Un frío día de Difuntos

A CORUÑA

El clima disuadió a los coruñeses de acercarse a los cementerios, donde la afluencia de gente fue mucho más baja que otros años

02 nov 2008 . Actualizado a las 02:00 h.

Ayer, a las doce del mediodía, había gente visitando a sus difuntos en el cementerio de San Amaro. Sin embargo, la afluencia de público fue mucho menor al de años anteriores. Casi todo el mundo echaba la culpa a la lluvia y el intenso frío que hizo ayer durante todo el día, pero algunos empleados del camposanto reflexionaban sobre la pérdida de algunas costumbres: «Desde hace al menos cuatro años el Día de Todos los Santos ya no es lo mismo. Ya no viene tanta gente. Antes, el cementerio ya estaba a tope dos semanas antes con gente limpiando las lápidas y cambiando las flores. Hoy eso se hace dos o tres días antes. Y poco más...».

Los vendedores de rosquillas y velas, de flores y de castañas que tradicionalmente instalan sus puestos en la entrada de San Amaro también lo han notado. «En días como hoy las ventas no son buenas. Compensa venir si hace buen tiempo», explica Daniel, que tiene un invernadero en Ambroa (Betanzos). Y según la señora Marisa, que siempre por estas fechas traslada su puesto de la plaza de San Agustín a Orillamar, son necesarias muchas horas de trabajo para sacarle rentabilidad. De hecho, la jornada de trabajo comienza a las 9 de la mañana y termina a las 5 de la tarde. ¿Y no hacen una pausa para comer? «Ay, eso sí. Nos vamos a la cafetería». Con los ocho ayudantes que tuvo ayer era fácil organizar los turnos. Sobre las flores más vendidas, la señora Marisa no lo tenía muy claro: «Se vende todo». Finalmente, aseguró que los crisantemos ganan la partida, a seis u ocho euros el paquete. Aunque Daniel, su competencia amistosa, vendió mejor los claveles, siempre acompañados con verde. Peores ventas de rosquillas y velas tuvo Teresa Regueira; hasta el mediodía solo tuvo 30 euros de ganancias: «Esto é unha ruina. Non ven xente. Nótase a crise».

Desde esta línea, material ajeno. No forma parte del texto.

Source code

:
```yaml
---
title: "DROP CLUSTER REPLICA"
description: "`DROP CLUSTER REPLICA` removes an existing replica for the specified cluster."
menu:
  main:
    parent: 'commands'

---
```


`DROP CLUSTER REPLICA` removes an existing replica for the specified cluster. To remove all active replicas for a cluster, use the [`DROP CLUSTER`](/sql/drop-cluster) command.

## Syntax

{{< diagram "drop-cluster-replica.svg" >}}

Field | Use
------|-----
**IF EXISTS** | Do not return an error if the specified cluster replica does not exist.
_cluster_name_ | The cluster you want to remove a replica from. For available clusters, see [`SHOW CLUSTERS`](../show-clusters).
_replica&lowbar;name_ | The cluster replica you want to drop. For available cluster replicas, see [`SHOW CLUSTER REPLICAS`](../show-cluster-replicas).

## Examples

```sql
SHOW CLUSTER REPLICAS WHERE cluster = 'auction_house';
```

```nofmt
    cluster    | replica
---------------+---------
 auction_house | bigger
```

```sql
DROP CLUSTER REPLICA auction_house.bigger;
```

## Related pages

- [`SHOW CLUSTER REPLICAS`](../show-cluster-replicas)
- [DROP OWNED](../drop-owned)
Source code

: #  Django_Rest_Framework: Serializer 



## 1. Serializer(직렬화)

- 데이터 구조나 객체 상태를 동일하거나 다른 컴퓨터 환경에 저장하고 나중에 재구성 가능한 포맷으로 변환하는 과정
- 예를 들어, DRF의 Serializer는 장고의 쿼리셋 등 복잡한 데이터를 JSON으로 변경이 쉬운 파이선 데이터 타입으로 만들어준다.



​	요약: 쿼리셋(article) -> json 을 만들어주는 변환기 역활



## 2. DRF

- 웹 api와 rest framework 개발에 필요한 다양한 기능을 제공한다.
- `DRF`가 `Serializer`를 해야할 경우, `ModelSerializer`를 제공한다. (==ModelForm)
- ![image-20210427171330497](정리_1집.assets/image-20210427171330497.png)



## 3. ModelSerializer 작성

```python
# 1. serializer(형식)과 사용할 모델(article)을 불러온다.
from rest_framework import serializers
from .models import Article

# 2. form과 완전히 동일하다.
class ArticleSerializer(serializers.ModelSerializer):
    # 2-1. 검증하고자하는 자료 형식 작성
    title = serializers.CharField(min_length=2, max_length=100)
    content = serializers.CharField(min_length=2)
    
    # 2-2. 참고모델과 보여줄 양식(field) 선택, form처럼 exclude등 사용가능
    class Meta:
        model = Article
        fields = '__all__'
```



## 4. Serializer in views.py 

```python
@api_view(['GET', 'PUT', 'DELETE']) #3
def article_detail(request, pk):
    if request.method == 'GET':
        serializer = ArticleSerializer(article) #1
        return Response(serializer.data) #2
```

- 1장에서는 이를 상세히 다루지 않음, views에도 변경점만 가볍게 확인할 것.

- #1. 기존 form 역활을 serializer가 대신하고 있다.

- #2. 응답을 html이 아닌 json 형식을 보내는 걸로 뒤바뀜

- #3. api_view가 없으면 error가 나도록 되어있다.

El alcalde, Javier Losada, acompañado por miembros de la corporación (aunque con la ausencia de los concejales del BNG) presidió ayer los actos de conmemoración del Día de Difuntos. Como es tradición, realizó una ofrenda floral ante la Cruz de los Olvidados y, posteriormente, hubo una actuación de la Coral Polifónica Follas Novas. La comitiva se trasladó después al cementerio civil, donde los concejales depositaron una corona de laurel ante el monumento dedicado a los Muertos por la Libertad.

Finalizados estos actos oficiales, sobre la una de la tarde, se notó una mayor aglomeración en las entradas y salidas del cementerio. Aunque no se produjeron atascos de importancia, en los accesos a Orillamar y esta propia calle sí experimentaron una mayor densidad del tráfico a esa hora. De todas formas, tal y como admitió el alcalde, la mayor parte de la gente acudió a los camposantos andando o en transporte público.

El pasado viernes sí hubo más gente en los cementerios y, quizás hoy, si mejora el tiempo, vuelva a llenarse San Amaro con las visitas de los coruñeses.